Supervised Multivariate Learning with Simultaneous Feature Auto-Grouping and Dimension Reduction
提出聚类降秩学习框架,通过联合矩阵正则化自动分组特征并构建预测因子,在高维密集系数问题中兼顾可解释性与统计精度,适用于监督多变量学习场景。
Abstract Modern high-dimensional methods often adopt the ‘bet on sparsity’ principle, while in supervised multivariate learning statisticians may face ‘dense’ problems with a large number of nonzero coefficients. This paper proposes a novel clustered reduced-rank learning (CRL) framework that imposes two joint matrix regularizations to automatically group the features in constructing predictive factors. CRL is more interpretable than low-rank modelling and relaxes the stringent sparsity assumption in variable selection. In this paper, new information-theoretical limits are presented to reveal the intrinsic cost of seeking for clusters, as well as the blessing from dimensionality in multivariate learning. Moreover, an efficient optimization algorithm is developed, which performs subspace learning and clustering with guaranteed convergence.
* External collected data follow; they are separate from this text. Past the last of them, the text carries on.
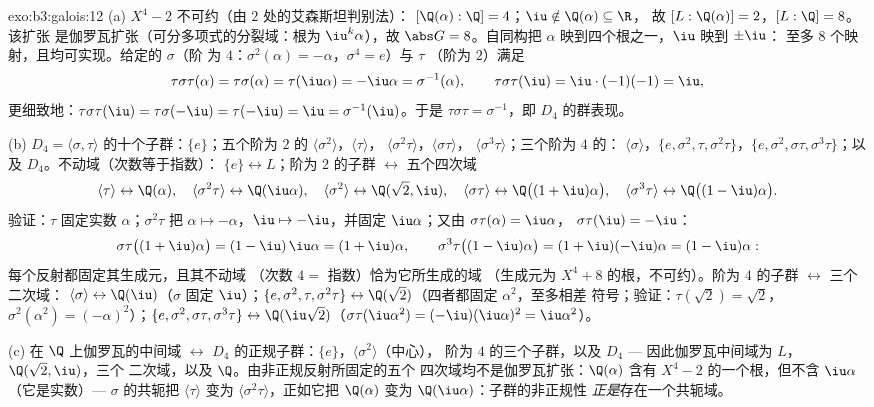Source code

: \begin{solution}{exo:b3:galois:12}
(a) $X^4 - 2$ 不可约（由 $2$ 处的艾森斯坦判别法）：
$[\Q(\alpha):\Q] = 4$；$\iu \notin \Q(\alpha) \subseteq \R$，
故 $[L : \Q(\alpha)] = 2$，$[L:\Q] = 8$。该扩张
是伽罗瓦扩张（可分多项式的分裂域：根为
$\iu^k\alpha$），故 $\abs G = 8$。自同构把
$\alpha$ 映到四个根之一，$\iu$ 映到 $\pm\iu$：
至多 $8$ 个映射，且均可实现。给定的 $\sigma$（阶
为 $4$：$\sigma^2(\alpha) = -\alpha$，$\sigma^4 = e$）与 $\tau$
（阶为 $2$）满足
\[
\tau\sigma\tau(\alpha) = \tau\sigma(\alpha) =
\tau(\iu\alpha) = -\iu\alpha = \sigma^{-1}(\alpha),
\qquad \tau\sigma\tau(\iu) = \iu\cdot(-1)(-1) = \iu ,
\]
更细致地：$\tau\sigma\tau(\iu) = \tau\sigma(-\iu) =
\tau(-\iu) = \iu = \sigma^{-1}(\iu)$。于是 $\tau\sigma\tau =
\sigma^{-1}$，即 $D_4$ 的群表现。

(b) $D_4 = \langle\sigma,
\tau\rangle$ 的十个子群：$\{e\}$；五个阶为 $2$ 的
$\langle\sigma^2\rangle$，$\langle\tau\rangle$，
$\langle\sigma^2\tau\rangle$，$\langle\sigma\tau\rangle$，
$\langle\sigma^3\tau\rangle$；三个阶为 $4$ 的：
$\langle\sigma\rangle$，$\{e, \sigma^2, \tau,
\sigma^2\tau\}$，$\{e, \sigma^2, \sigma\tau,
\sigma^3\tau\}$；以及 $D_4$。不动域（次数等于指数）：
$\{e\} \leftrightarrow L$；阶为 $2$ 的子群
$\leftrightarrow$ 五个四次域
\[
\langle\tau\rangle \leftrightarrow \Q(\alpha),\quad
\langle\sigma^2\tau\rangle \leftrightarrow \Q(\iu\alpha),
\quad
\langle\sigma^2\rangle \leftrightarrow \Q(\sqrt2, \iu),\quad
\langle\sigma\tau\rangle \leftrightarrow
\Q\bigl((1+\iu)\alpha\bigr),\quad
\langle\sigma^3\tau\rangle \leftrightarrow
\Q\bigl((1-\iu)\alpha\bigr) .
\]
验证：$\tau$ 固定实数 $\alpha$；$\sigma^2\tau$ 把
$\alpha \mapsto -\alpha$，$\iu \mapsto -\iu$，并固定
$\iu\alpha$；又由 $\sigma\tau(\alpha) = \iu\alpha$，
$\sigma\tau(\iu) = -\iu$：
\[
\sigma\tau\bigl((1+\iu)\alpha\bigr) =
(1 - \iu)\,\iu\alpha = (1 + \iu)\alpha,
\qquad
\sigma^3\tau\bigl((1-\iu)\alpha\bigr) =
(1 + \iu)(-\iu)\alpha = (1 - \iu)\alpha :
\]
每个反射都固定其生成元，且其不动域
（次数 $4 = $ 指数）恰为它所生成的域
（生成元为 $X^4 + 8$ 的根，不可约）。阶为 $4$ 的子群
$\leftrightarrow$ 三个二次域：
$\langle\sigma\rangle \leftrightarrow \Q(\iu)$（$\sigma$
固定 $\iu$）；$\{e, \sigma^2, \tau, \sigma^2\tau\}
\leftrightarrow \Q(\sqrt2)$（四者都固定 $\alpha^2$，至多相差
符号；验证：$\tau(\sqrt2) = \sqrt2$，$\sigma^2(\alpha^2) =
(-\alpha)^2$）；$\{e, \sigma^2, \sigma\tau, \sigma^3\tau\}
\leftrightarrow \Q(\iu\sqrt2)$（$\sigma\tau(\iu\alpha^2) =
(-\iu)(\iu\alpha)^2 = \iu\alpha^2$）。

(c) 在 $\Q$ 上伽罗瓦的中间域 $\leftrightarrow$
$D_4$ 的正规子群：$\{e\}$，$\langle\sigma^2\rangle$（中心），
阶为 $4$ 的三个子群，以及 $D_4$ --- 因此伽罗瓦中间域为
$L$，$\Q(\sqrt2, \iu)$，三个
二次域，以及 $\Q$。由非正规反射所固定的五个
四次域均不是伽罗瓦扩张：$\Q(\alpha)$ 含有
$X^4 - 2$ 的一个根，但不含 $\iu\alpha$（它是实数）---
$\sigma$ 的共轭把 $\langle\tau\rangle$ 变为
$\langle\sigma^2\tau\rangle$，正如它把
$\Q(\alpha)$ 变为 $\Q(\iu\alpha)$：子群的非正规性
\emph{正是}存在一个共轭域。
\end{solution}

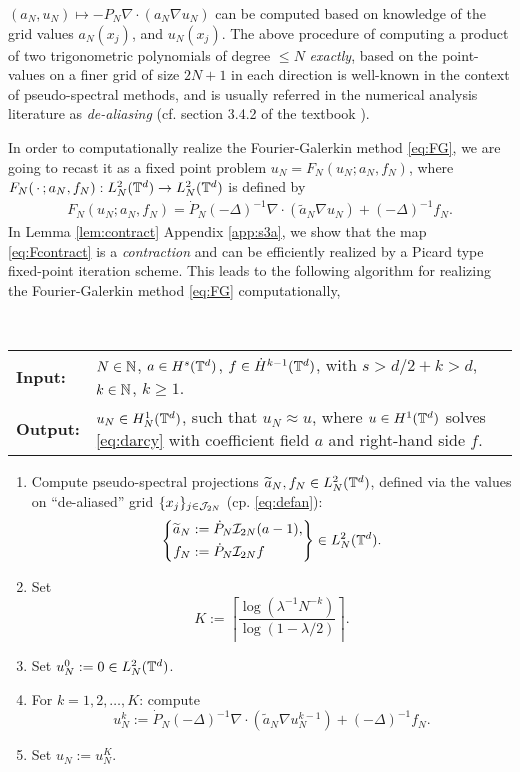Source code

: \documentclass[reqno,a4paper]{amsart}
\begin{document}
$(a_N, u_N) 
\mapsto
-P_N \nabla \cdot \left( a_N \nabla u_N \right)
$
can be computed based on knowledge of the grid values $a_N(x_j)$, and $u_N(x_j)$. The above procedure of computing a product of two trigonometric polynomials of degree $\le N$ \emph{exactly}, based on the point-values on a finer grid of size $2N+1$ in each direction is well-known in the context of pseudo-spectral methods, and is usually referred in the numerical analysis literature as \emph{de-aliasing} (cf. section 3.4.2 of the textbook \cite{Canuto2007}).

In order to computationally realize the Fourier-Galerkin method \eqref{eq:FG}, we are going to recast it as a fixed point problem $u_N = F_N(u_N;a_N,f_N)$, where $F_N({\,\cdot\,};a_N,f_N): L^2_N(\mathbb{T}^d) \to L^2_N(\mathbb{T}^d)$ is defined by
\begin{align} \label{eq:Fcontract}
F_N(u_N;a_N,f_N) 
= 
\dot{P}_N(-\Delta)^{-1} \nabla \cdot \left( \tilde{a}_N \nabla u_N\right) + (-\Delta)^{-1} f_N.
\end{align}
In Lemma \ref{lem:contract} Appendix \ref{app:s3a}, we show that the map \eqref{eq:Fcontract} is a \emph{contraction} and can be efficiently realized by a Picard type fixed-point iteration scheme. This leads to the following algorithm for realizing the Fourier-Galerkin method \eqref{eq:FG} computationally, 
\begin{algorithm} \label{alg:darcy}
\phantom{a} \\
\begin{tabular}{lp{}}
\textbf{Input:} & $N\in \mathbb{N}$, $a \in H^s(\mathbb{T}^d)$, $f \in \dot{H}^{k-1}(\mathbb{T}^d)$, with $s>d/2+k>d$, $k\in \mathbb{N}$, $k\ge 1$.
\\
\textbf{Output:} & 
$u_N \in H^1_N(\mathbb{T}^d)$, such that $u_N \approx u$, where $u \in H^1(\mathbb{T}^d)$ solves \eqref{eq:darcy} with coefficient field $a$ and right-hand side $f$.
\end{tabular}

\begin{enumerate}
\item Compute pseudo-spectral projections $\widetilde{a}_N, f_N\in L^2_N(\mathbb{T}^d)$, defined via the values on ``de-aliased'' grid $\{x_j\}_{j\in \mathcal{J}_{2N}}$ (cp. \eqref{eq:defan}):
\begin{align*}
\left\{
\begin{aligned}
\widetilde{a}_N &:= \dot{P}_N \mathcal{I}_{2N} (a-1), \\
f_N &:= \dot{P}_N \mathcal{I}_{2N} f
\end{aligned} 
\right\}
\in L^2_N(\mathbb{T}^d).
\end{align*}
\item Set 
\[
K := 
\left\lceil
\frac{\log\left(\lambda^{-1} N^{-k}\right)}{\log\left(1-\lambda/2\right)}
\right\rceil.
\]
\item Set $u_N^0 := 0\in L^2_N(\mathbb{T}^d)$.
\item For $k=1,2,\dots, K$: compute
\[
u_N^k  
:= 
\dot{P}_N (-\Delta)^{-1} \nabla \cdot \left( \tilde{a}_N \nabla u_N^{k-1} \right)
+
(-\Delta)^{-1} f_N.
\]
\item Set $u_N := u^K_N$.
\end{enumerate}
\end{algorithm}
\end{document}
The obtained fixed-point estimators, although not necessarily globally optimal, enjoy the desired statistical accuracy beyond the standard likelihood setup under some regularity conditions. Moreover, a new kind of information criterion, as well as its scale-free form, is proposed for cluster and rank selection, and has a rigorous theoretical support without assuming an infinite sample size. Extensive simulations and real-data experiments demonstrate the statistical accuracy and interpretability of the proposed method.